Data Science Institute

Christelle Alvarez

Assistant Professor of Egyptology

Biography

Christelle Alvarez's interests focus primarily on ancient Egyptian philology, epigraphy, beliefs and practices, and the socio-historical context of the 3rd millennium BCE. She is a member of the Mission archéologique franco-suisse de Saqqâra (MafS) since 2011 and directs the fieldwork at the pyramid of king Qakare Ibi (8th Dynasty c.2150–2134 BCE) in South Saqqara. Her research is interdisciplinary, combining archaeological data and philological analysis supported by literary theories and epigraphy, while considering the socio-historical contexts in order to better comprehend and situate the world’s oldest surviving corpus of religious texts known as the Pyramid Texts.
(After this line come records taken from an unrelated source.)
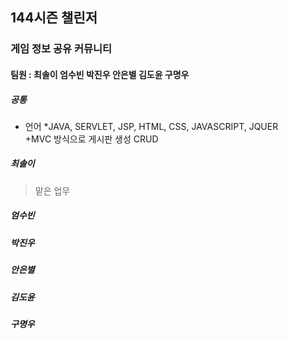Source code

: ## 144시즌 챌린저
### 게임 정보 공유 커뮤니티

#### 팀원 : 최솔이 엄수빈 박진우 안은별 김도윤 구명우
  
##### 공통
* 언어
  *JAVA, SERVLET, JSP, HTML, CSS, JAVASCRIPT, JQUER    
  +MVC 방식으로 게시판 생성 CRUD

##### 최솔이
> 맡은 업무

##### 엄수빈


##### 박진우

##### 안은별

##### 김도윤

##### 구명우
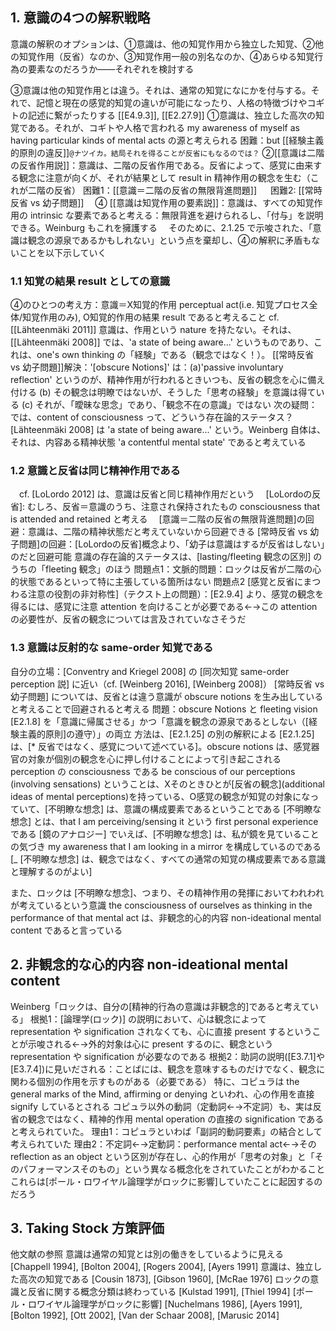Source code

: 

## 1. 意識の4つの解釈戦略

 意識の解釈のオプションは、①意識は、他の知覚作用から独立した知覚、②他の知覚作用（反省）なのか、③知覚作用一般の別名なのか、④あらゆる知覚行為の要素なのだろうか——それぞれを検討する

 ③意識は他の知覚作用とは違う。それは、通常の知覚になにかを付与する。それで、記憶と現在の感覚的知覚の違いが可能になったり、人格の特徴づけやコギトの記述に繋がったりする [[E4.9.3]], [[E2.27.9]]
 ①意識は、独立した高次の知覚である。それが、コギトや人格で言われる my awareness of myself as having particular kinds of mental acts の源と考えられる
 	困難：but [[経験主義的原則の違反]]`@ナツイカ。結局それを得ることが反省にもなるのでは？`
 ②[[意識は二階の反省作用説]]：意識は、二階の反省作用である。反省によって、感覚に由来する観念に注意が向くが、それが結果として result in 精神作用の観念を生む（これが二階の反省）
 	困難1：[[意識＝二階の反省の無限背進問題]]
　	困難2: [[常時反省 vs 幼子問題]]
　④ [[意識は知覚作用の要素説]]：意識は、すべての知覚作用の intrinsic な要素であると考える：無限背進を避けられるし、「付与」を説明できる。Weinburg もこれを擁護する
　そのために、2.1.25 で示唆された、「意識は観念の源泉であるかもしれない」という点を棄却し、④の解釈に矛盾もないことを以下示していく

### 1.1 知覚の結果 result としての意識

 ④のひとつの考え方：意識＝X知覚的作用 perceptual act(i.e. 知覚プロセス全体/知覚作用のみ), O知覚的作用の結果 result であると考えること cf. [[Lähteenmäki 2011]]
 意識は、作用という nature を持たない。それは、[[Lähteenmäki 2008]] では、'a state of being aware...' というものであり、これは、one's own thinking の「経験」である（観念ではなく！）。
 [[常時反省 vs 幼子問題]]解決：'[obscure Notions]' は：(a)'passive involuntary reflection' というのが、精神作用が行われるときいつも、反省の観念を心に備え付ける (b) その観念は明瞭ではないが、そうした「思考の経験」を意識は得ている (c) それが、「曖昧な思念」であり、「観念不在の意識」ではない
 次の疑問：では、content of consciousness って、どういう存在論的ステータス？
 	[Lähteenmäki 2008] は 'a state of being aware...' という。Weinberg 自体は、それは、内容ある精神状態 'a contentful mental state' であると考えている

### 1.2 意識と反省は同じ精神作用である

　cf. [LoLordo 2012] は、意識は反省と同じ精神作用だという
　[LoLordoの反省]: むしろ、反省＝意識のうち、注意され保持されたもの consciousness that is attended and retained と考える
　[意識＝二階の反省の無限背進問題]の回避：意識は、二階の精神状態だと考えていないから回避できる
 [常時反省 vs 幼子問題]の回避：[LoLordoの反省]概念より、「幼子は意識はするが反省はしない」のだと回避可能
 意識の存在論的ステータスは、[lasting/fleeting 観念の区別] のうちの「fleeting 観念」のほう
 問題点1：文脈的問題：ロックは反省が二階の心的状態であるといって特に主張している箇所はない
 問題点2 [感覚と反省にまつわる注意の役割の非対称性]（テクスト上の問題）：[E2.9.4] より、感覚の観念を得るには、感覚に注意 attention を向けることが必要である←→この attention の必要性が、反省の観念については言及されていなさそうだ

### 1.3 意識は反射的な same-order 知覚である
 自分の立場：[Conventry and Kriegel 2008] の [同次知覚 same-order perception 説] に近い（cf. [Weinberg 2016], [Weinberg 2008]）
 [常時反省 vs 幼子問題] については、反省とは違う意識が obscure notions を生み出していると考えることで回避されると考える
 問題：obscure Notions と fleeting vision [E2.1.8] を「意識に帰属させる」かつ「意識を観念の源泉であるとしない（[経験主義的原則]の遵守）」の両立
 方法は、[E2.1.25] の別の解釈による
 [E2.1.25] は、[* 反省ではなく、感覚について述べている]。obscure notions は、感覚器官の対象が個別の観念を心に押し付けることによって引き起こされる perception の consciousness である
 be conscious of our perceptions (involving sensations) ということは、Xそのときひとが[反省の観念](additional ideas of mental perceptions)を持っている、O感覚の観念が知覚の対象になっていて、[不明瞭な想念] は、意識の構成要素であるということである
 [不明瞭な想念] とは、that I am perceiving/sensing it という first personal experience である
 [鏡のアナロジー] でいえば、[不明瞭な想念] は、私が鏡を見ていることの気づき  my awareness that I am looking in a mirror を構成しているのである
 [_ [不明瞭な想念] は、観念ではなく、すべての通常の知覚の構成要素である意識と理解するのがよい]

 また、ロックは [不明瞭な想念]、つまり、その精神作用の発揮においてわれわれが考えているという意識 the consciousness of ourselves as thinking in the performance of that mental act は、非観念的心的内容 non-ideational mental content であると言っている

## 2. 非観念的な心的内容 non-ideational mental content
 Weinberg「ロックは、自分の[精神的行為の意識は非観念的]であると考えている」
 根拠1：[論理学(ロック)] の説明において、心は観念によって representation や signification されなくても、心に直接 present するということが示唆される←→外的対象は心に present するのに、観念という representation や signification が必要なのである 
 根拠2：助詞の説明([E3.7.1]や[E3.7.4])に見いだされる：ことばには、観念を意味するものだけでなく、観念に関わる個別の作用を示すものがある（必要である）
 特に、コピュラは the general marks of the Mind, affirming or denying といわれ、心の作用を直接 signify しているとされる
 コピュラ以外の動詞（定動詞←→不定詞）も、実は反省の観念ではなく、精神的作用 mental operation の直接の signification であると考えられていた。
 理由1：コピュラといわば「副詞的動詞要素」の結合として考えられていた
 理由2：不定詞←→定動詞：performance mental act←→そのreflection as an object という区別が存在し、心的作用が「思考の対象」と「そのパフォーマンスそのもの」という異なる概念化をされていたことがわかること
 これらは[ポール・ロワイヤル論理学がロックに影響]していたことに起因するのだろう 

## 3. Taking Stock 方策評価


他文献の参照
 意識は通常の知覚とは別の働きをしているように見える [Chappell 1994], [Bolton 2004], [Rogers 2004], [Ayers 1991]
 意識は、独立した高次の知覚である [Cousin 1873], [Gibson 1960], [McRae 1976]
 ロックの意識と反省に関する概念分類は終わっている [Kulstad 1991], [Thiel 1994]
 [ポール・ロワイヤル論理学がロックに影響]  [Nuchelmans 1986], [Ayers 1991], [Bolton 1992], [Ott 2002], [Van der Schaar 2008], [Marusic 2014]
Her current work includes the publication of the hieroglyphic ritual texts inscribed on the walls of the burial chamber of king Ibi based on the find of hundreds of new fragments and the reassessment of the architectural structure of the pyramid itself. She also works on a monograph about the Memphite tradition of inscribing pyramids and the development of mortuary literature at the end of the Late Old Kingdom.
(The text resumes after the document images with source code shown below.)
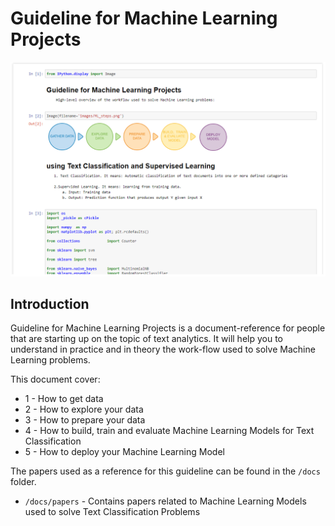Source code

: # Guideline for Machine Learning Projects

![](images/header.png)

## Introduction
Guideline for Machine Learning Projects is a document-reference for people that are starting up on the topic of text analytics. It will help you to understand in practice and in theory the work-flow used to solve Machine Learning problems.

This document cover:

  * 1 - How to get data
  * 2 - How to explore your data
  * 3 - How to prepare your data
  * 4 - How to build, train and evaluate Machine Learning Models for Text Classification
  * 5 - How to deploy your Machine Learning Model

The papers used as a reference for this guideline can be found in the `/docs` folder.

* `/docs/papers` - Contains papers related to Machine Learning Models used to solve Text Classification Problems
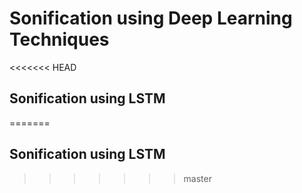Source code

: # Sonification using Deep Learning Techniques
<<<<<<< HEAD
## Sonification using LSTM
=======
## Sonification using LSTM
>>>>>>> master

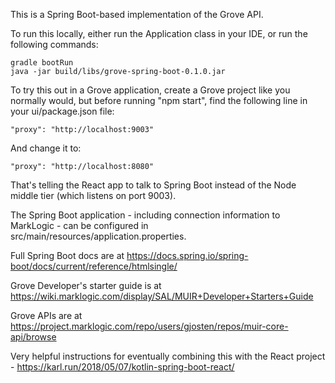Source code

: This is a Spring Boot-based implementation of the Grove API. 

To run this locally, either run the Application class in your IDE, or run the following commands:

    gradle bootRun
    java -jar build/libs/grove-spring-boot-0.1.0.jar

To try this out in a Grove application, create a Grove project like you normally would, but before running "npm start", 
find the following line in your ui/package.json file:

    "proxy": "http://localhost:9003"

And change it to:

    "proxy": "http://localhost:8080"

That's telling the React app to talk to Spring Boot instead of the Node middle tier (which listens on port 9003).

The Spring Boot application - including connection information to MarkLogic - can be configured in 
src/main/resources/application.properties. 

Full Spring Boot docs are at https://docs.spring.io/spring-boot/docs/current/reference/htmlsingle/ 

Grove Developer's starter guide is at https://wiki.marklogic.com/display/SAL/MUIR+Developer+Starters+Guide 

Grove APIs are at https://project.marklogic.com/repo/users/gjosten/repos/muir-core-api/browse

Very helpful instructions for eventually combining this with the React project - https://karl.run/2018/05/07/kotlin-spring-boot-react/
 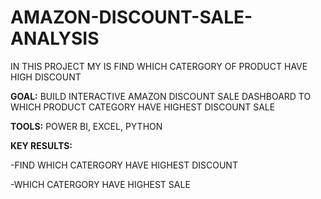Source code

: # AMAZON-DISCOUNT-SALE-ANALYSIS
IN THIS PROJECT MY IS FIND WHICH CATERGORY OF PRODUCT HAVE HIGH DISCOUNT

**GOAL:** BUILD INTERACTIVE AMAZON DISCOUNT SALE DASHBOARD TO WHICH PRODUCT CATEGORY HAVE HIGHEST DISCOUNT SALE

**TOOLS:** POWER BI, EXCEL, PYTHON 

**KEY RESULTS:**

-FIND WHICH CATERGORY HAVE HIGHEST DISCOUNT

-WHICH CATERGORY HAVE HIGHEST SALE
She studied Egyptology and Coptic at the University of Geneva (BA and MA) and holds a MSt and DPhil from the University of Oxford. Before coming to Brown, she worked with the Collaborative Research Centre ‘Episteme in motion. Transfer of knowledge from the Ancient World to the Early Modern Period’ at the Freie Universität Berlin, funded by the German Research Foundation (DFG). She is also an active member of the Centre for Manuscript and Text Cultures at the University of Oxford.
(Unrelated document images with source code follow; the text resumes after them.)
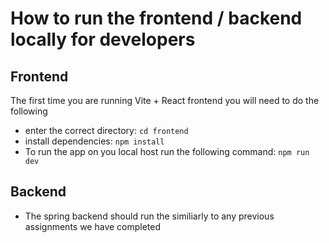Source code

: # How to run the frontend / backend locally for developers

## Frontend
The first time you are running Vite + React frontend you will need to do the following
- enter the correct directory: `cd frontend`
- install dependencies: `npm install`
- To run the app on you local host run the following command: `npm run dev`

## Backend
- The spring backend should run the similiarly to any previous assignments we have completed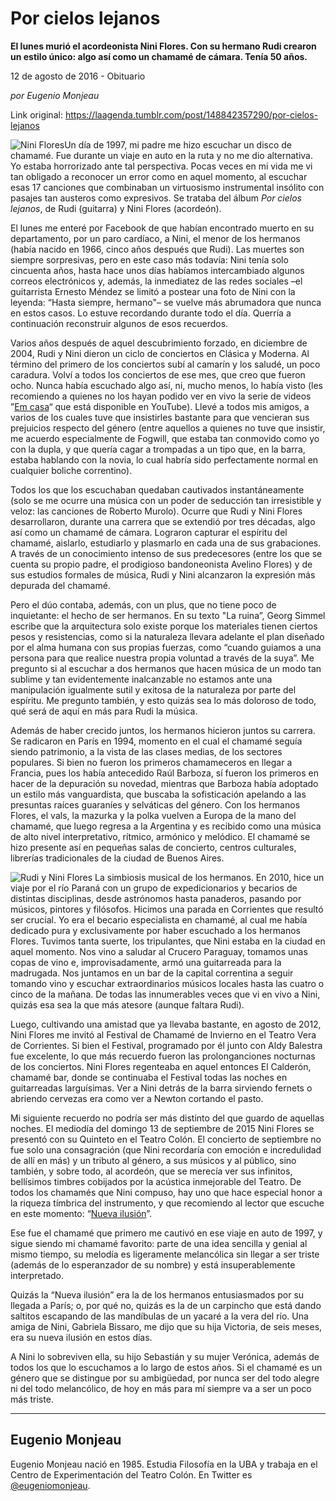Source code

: # Por cielos lejanos

**El lunes murió el acordeonista Nini Flores. Con su hermano Rudi crearon un estilo único: algo así como un chamamé de cámara. Tenía 50 años.**

12 de agosto de 2016 - Obituario

_por Eugenio Monjeau_

Link original: https://laagenda.tumblr.com/post/148842357290/por-cielos-lejanos

![Nini Flores](https://64.media.tumblr.com/dc83e1544e92413334e802e64678d196/tumblr_inline_pk0gwoEt5C1t6q87u_500.jpg)Un día de 1997, mi padre me hizo escuchar un disco de chamamé. Fue durante un viaje en auto en la ruta y no me dio alternativa. Yo estaba horrorizado ante tal perspectiva. Pocas veces en mi vida me vi tan obligado a reconocer un error como en aquel momento, al escuchar esas 17 canciones que combinaban un virtuosismo instrumental insólito con pasajes tan austeros como expresivos. Se trataba del álbum *Por cielos lejanos*, de Rudi (guitarra) y Nini Flores (acordeón).

El lunes me enteré por Facebook de que habían encontrado muerto en su departamento, por un paro cardíaco, a Nini, el menor de los hermanos (había nacido en 1966, cinco años después que Rudi). Las muertes son siempre sorpresivas, pero en este caso más todavía: Nini tenía solo cincuenta años, hasta hace unos días habíamos intercambiado algunos correos electrónicos y, además, la inmediatez de las redes sociales –el guitarrista Ernesto Méndez se limitó a postear una foto de Nini con la leyenda: “Hasta siempre, hermano"– se vuelve más abrumadora que nunca en estos casos. Lo estuve recordando durante todo el día. Querría a continuación reconstruir algunos de esos recuerdos.

Varios años después de aquel descubrimiento forzado, en diciembre de 2004, Rudi y Nini dieron un ciclo de conciertos en Clásica y Moderna. Al término del primero de los conciertos subí al camarín y los saludé, un poco caradura. Volví a todos los conciertos de ese mes, que creo que fueron ocho. Nunca había escuchado algo así, ni, mucho menos, lo había visto (les recomiendo a quienes no los hayan podido ver en vivo la serie de videos ”[Em casa](https://www.youtube.com/watch?v=p8xykpMmKCw&list=PLSX0WCWBJYAA5mnTDJ8nLF_rH7JHXR4xU)“ que está disponible en YouTube). Llevé a todos mis amigos, a varios de los cuales tuve que insistirles bastante para que vencieran sus prejuicios respecto del género (entre aquellos a quienes no tuve que insistir, me acuerdo especialmente de Fogwill, que estaba tan conmovido como yo con la dupla, y que quería cagar a trompadas a un tipo que, en la barra, estaba hablando con la novia, lo cual habría sido perfectamente normal en cualquier boliche correntino).

Todos los que los escuchaban quedaban cautivados instantáneamente (solo se me ocurre una música con un poder de seducción tan irresistible y veloz: las canciones de Roberto Murolo). Ocurre que Rudi y Nini Flores desarrollaron, durante una carrera que se extendió por tres décadas, algo así como un chamamé de cámara. Lograron capturar el espíritu del chamamé, aislarlo, estudiarlo y plasmarlo en cada una de sus grabaciones. A través de un conocimiento intenso de sus predecesores (entre los que se cuenta su propio padre, el prodigioso bandoneonista Avelino Flores) y de sus estudios formales de música, Rudi y Nini alcanzaron la expresión más depurada del chamamé.

Pero el dúo contaba, además, con un plus, que no tiene poco de inquietante: el hecho de ser hermanos. En su texto "La ruina”, Georg Simmel escribe que la arquitectura solo existe porque los materiales tienen ciertos pesos y resistencias, como si la naturaleza llevara adelante el plan diseñado por el alma humana con sus propias fuerzas, como “cuando guiamos a una persona para que realice nuestra propia voluntad a través de la suya”. Me pregunto si al escuchar a dos hermanos que hacen música de un modo tan sublime y tan evidentemente inalcanzable no estamos ante una manipulación igualmente sutil y exitosa de la naturaleza por parte del espíritu. Me pregunto también, y esto quizás sea lo más doloroso de todo, qué será de aquí en más para Rudi la música.

Además de haber crecido juntos, los hermanos hicieron juntos su carrera. Se radicaron en París en 1994, momento en el cual el chamamé seguía siendo patrimonio, a la vista de las clases medias, de los sectores populares. Si bien no fueron los primeros chamameceros en llegar a Francia, pues los había antecedido Raúl Barboza, sí fueron los primeros en hacer de la depuración su novedad, mientras que Barboza había adoptado un estilo más vanguardista, que buscaba la sofisticación apelando a las presuntas raíces guaraníes y selváticas del género. Con los hermanos Flores, el vals, la mazurka y la polka vuelven a Europa de la mano del chamamé, que luego regresa a la Argentina y es recibido como una música de alto nivel interpretativo, rítmico, armónico y melódico. El chamamé se hizo presente así en pequeñas salas de concierto, centros culturales, librerías tradicionales de la ciudad de Buenos Aires.

![Rudi y Nini Flores](https://64.media.tumblr.com/63acb18a27cbb4edb4a67a2e4f377729/tumblr_inline_pk0gwpV9zK1t6q87u_500.jpg) La simbiosis musical de los hermanos. En 2010, hice un viaje por el río Paraná con un grupo de expedicionarios y becarios de distintas disciplinas, desde astrónomos hasta panaderos, pasando por músicos, pintores y filósofos. Hicimos una parada en Corrientes que resultó ser crucial. Yo era el becario especialista en chamamé, al cual me había dedicado pura y exclusivamente por haber escuchado a los hermanos Flores. Tuvimos tanta suerte, los tripulantes, que Nini estaba en la ciudad en aquel momento. Nos vino a saludar al Crucero Paraguay, tomamos unas copas de vino e, improvisadamente, armó una guitarreada para la madrugada. Nos juntamos en un bar de la capital correntina a seguir tomando vino y escuchar extraordinarios músicos locales hasta las cuatro o cinco de la mañana. De todas las innumerables veces que vi en vivo a Nini, quizás esa sea la que más atesore (aunque faltara Rudi).

Luego, cultivando una amistad que ya llevaba bastante, en agosto de 2012, Nini Flores me invitó al Festival de Chamamé de Invierno en el Teatro Vera de Corrientes. Si bien el Festival, programado por él junto con Aldy Balestra fue excelente, lo que más recuerdo fueron las prolonganciones nocturnas de los conciertos. Nini Flores regenteaba en aquel entonces El Calderón, chamamé bar, donde se continuaba el Festival todas las noches en guitarreadas larguísimas. Ver a Nini detrás de la barra sirviendo fernets o abriendo cervezas era como ver a Newton cortando el pasto.

Mi siguiente recuerdo no podría ser más distinto del que guardo de aquellas noches. El mediodía del domingo 13 de septiembre de 2015 Nini Flores se presentó con su Quinteto en el Teatro Colón. El concierto de septiembre no fue solo una consagración (que Nini recordaría con emoción e incredulidad de allí en más) y un tributo al género, a sus músicos y al público, sino también, y sobre todo, al acordeón, que se merecía ver sus infinitos, bellísimos timbres cobijados por la acústica inmejorable del Teatro. De todos los chamamés que Nini compuso, hay uno que hace especial honor a la riqueza tímbrica del instrumento, y que recomiendo al lector que escuche en este momento: “[Nueva ilusión](https://youtu.be/hKafHZdEzMw)”.

Ese fue el chamamé que primero me cautivó en ese viaje en auto de 1997, y sigue siendo mi chamamé favorito: parte de una idea sencilla y genial al mismo tiempo, su melodía es ligeramente melancólica sin llegar a ser triste (además de lo esperanzador de su nombre) y está insuperablemente interpretado.

Quizás la “Nueva ilusión” era la de los hermanos entusiasmados por su llegada a París; o, por qué no, quizás es la de un carpincho que está dando saltitos escapando de las mandíbulas de un yacaré a la vera del río. Una amiga de Nini, Gabriela Bissaro, me dijo que su hija Victoria, de seis meses, era su nueva ilusión en estos días.

A Nini lo sobreviven ella, su hijo Sebastián y su mujer Verónica, además de todos los que lo escuchamos a lo largo de estos años. Si el chamamé es un género que se distingue por su ambigüedad, por nunca ser del todo alegre ni del todo melancólico, de hoy en más para mí siempre va a ser un poco más triste.

  




---

 Eugenio Monjeau
----------------

 Eugenio Monjeau nació en 1985. Estudia Filosofía en la UBA y trabaja en el Centro de Experimentación del Teatro Colón. En Twitter es [@eugeniomonjeau](https://twitter.com/eugeniomonjeau).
How does your research, teaching, or other work relate to data or computational science?

The aspect of my research most connected to Data Science is my analysis of the corpus of the Pyramid Texts (c. 2350–2150 BCE). This work is integral to my fieldwork, upcoming monographs, and a collaborative digital humanities research project: the Digital Pyramid Text Project, supported by the DSI grant 2024.


I have collaborated with a Data Science Fellow to develop a Data Science module for my graduate class, EGYT 2200, and am exploring ways to incorporate new modules into introductory classes, EGYT 1310 and 1320, which focus on learning ancient Egyptian hieroglyphic script. Additionally, I frequently collaborate with the OIT Center for Computation and Visualization, utilizing data-driven methodologies for visualization.

I see tremendous potential in applying machine learning to ancient languages and leveraging various aspects of data science to advance the study of ancient Egypt and the ancient world in general.